The Solo 401(k) for Realtors
A Solo 401(k) for Realtors offers many advantages. A Solo 401(k) Plan, also known as an Individual 401(k) or Self Directed 401(k), offers a self employed business owner, such as a realtor or real estate agent the ability to use his or her retirement funds to make almost any type of investment. This includes real estate, tax liens, private businesses and much more on their own without requiring custodian consent. Also, this is completely tax-free.
Additionally, a Solo 401K Plan for realtors allows agents to make high contribution limits (up to $54,500) as well as borrow up to $50,000 for any purpose. The Solo 401(k) is an ideal retirement solution for the self-employed real estate agent who is looking to save for their retirement, while investing in what they know – real estate!
Benefits of the Solo 401(k) for Realtors
The Solo 401(k) Plan offers a self-employed realtor the greatest retirement, tax, and investment advantages. This is when you compare it to a Traditional IRA, SEP, or SIMPLE IRA. A Solo 401(k) for realtors offers the same investment opportunities as a Self Directed IRA LLC, but without having to hire an IRA custodian, create an LLC.

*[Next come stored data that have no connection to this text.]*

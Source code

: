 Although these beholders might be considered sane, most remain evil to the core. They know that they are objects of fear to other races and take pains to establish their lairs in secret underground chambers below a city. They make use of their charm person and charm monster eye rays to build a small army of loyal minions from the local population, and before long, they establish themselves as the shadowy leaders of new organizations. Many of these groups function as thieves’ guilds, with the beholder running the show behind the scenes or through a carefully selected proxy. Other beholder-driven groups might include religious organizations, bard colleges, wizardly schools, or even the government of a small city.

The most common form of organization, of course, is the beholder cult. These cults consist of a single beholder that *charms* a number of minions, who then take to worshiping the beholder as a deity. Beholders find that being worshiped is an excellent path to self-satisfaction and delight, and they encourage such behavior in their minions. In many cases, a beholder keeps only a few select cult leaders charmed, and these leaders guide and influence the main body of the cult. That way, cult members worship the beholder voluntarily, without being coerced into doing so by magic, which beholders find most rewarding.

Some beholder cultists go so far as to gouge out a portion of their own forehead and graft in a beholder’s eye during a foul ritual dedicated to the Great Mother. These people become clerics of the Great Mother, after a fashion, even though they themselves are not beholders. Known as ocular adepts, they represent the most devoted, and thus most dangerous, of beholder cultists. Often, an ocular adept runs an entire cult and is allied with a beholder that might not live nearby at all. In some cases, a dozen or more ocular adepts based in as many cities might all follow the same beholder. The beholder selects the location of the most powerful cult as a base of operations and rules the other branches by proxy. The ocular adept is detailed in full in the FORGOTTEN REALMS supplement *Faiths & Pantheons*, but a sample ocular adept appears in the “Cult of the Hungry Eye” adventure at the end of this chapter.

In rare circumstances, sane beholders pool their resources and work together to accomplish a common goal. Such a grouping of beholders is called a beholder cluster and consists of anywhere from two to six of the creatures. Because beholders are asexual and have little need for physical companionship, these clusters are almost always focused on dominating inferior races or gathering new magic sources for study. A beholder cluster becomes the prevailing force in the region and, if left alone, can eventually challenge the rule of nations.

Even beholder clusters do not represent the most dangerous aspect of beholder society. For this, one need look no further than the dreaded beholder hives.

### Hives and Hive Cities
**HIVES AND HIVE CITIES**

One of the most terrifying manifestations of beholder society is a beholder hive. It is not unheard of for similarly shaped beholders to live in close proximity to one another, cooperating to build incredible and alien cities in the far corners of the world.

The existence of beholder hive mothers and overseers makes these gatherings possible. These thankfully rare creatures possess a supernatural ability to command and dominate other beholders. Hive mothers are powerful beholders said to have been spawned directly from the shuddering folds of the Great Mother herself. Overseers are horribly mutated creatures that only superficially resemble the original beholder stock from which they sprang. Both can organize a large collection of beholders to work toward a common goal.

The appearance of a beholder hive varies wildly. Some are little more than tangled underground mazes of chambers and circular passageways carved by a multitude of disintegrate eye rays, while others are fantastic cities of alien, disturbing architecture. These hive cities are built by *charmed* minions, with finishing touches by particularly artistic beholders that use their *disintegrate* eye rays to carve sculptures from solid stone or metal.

The 2002 Economic Growth & Tax Reconciliation Act (“EGTRA”), greatly popularized the Solo 401(k) Plan. The Solo 401K Plan has become an increasingly attractive retirement vehicle for real estate agents across the country. There are many features of the Solo 401(k) plan that make it so appealing and popular among self employed business owners, such as a sole practitioner lawyer or consultant. The following chart will illustrate the advantages for a self-employed attorney of using a Solo 401(k) Plan: Solo 401(k) Chart.
Furthermore, the following example clearly illustrates the advantages of the SOLO 401(k) for realtors over a Traditional IRA and SEP IRA.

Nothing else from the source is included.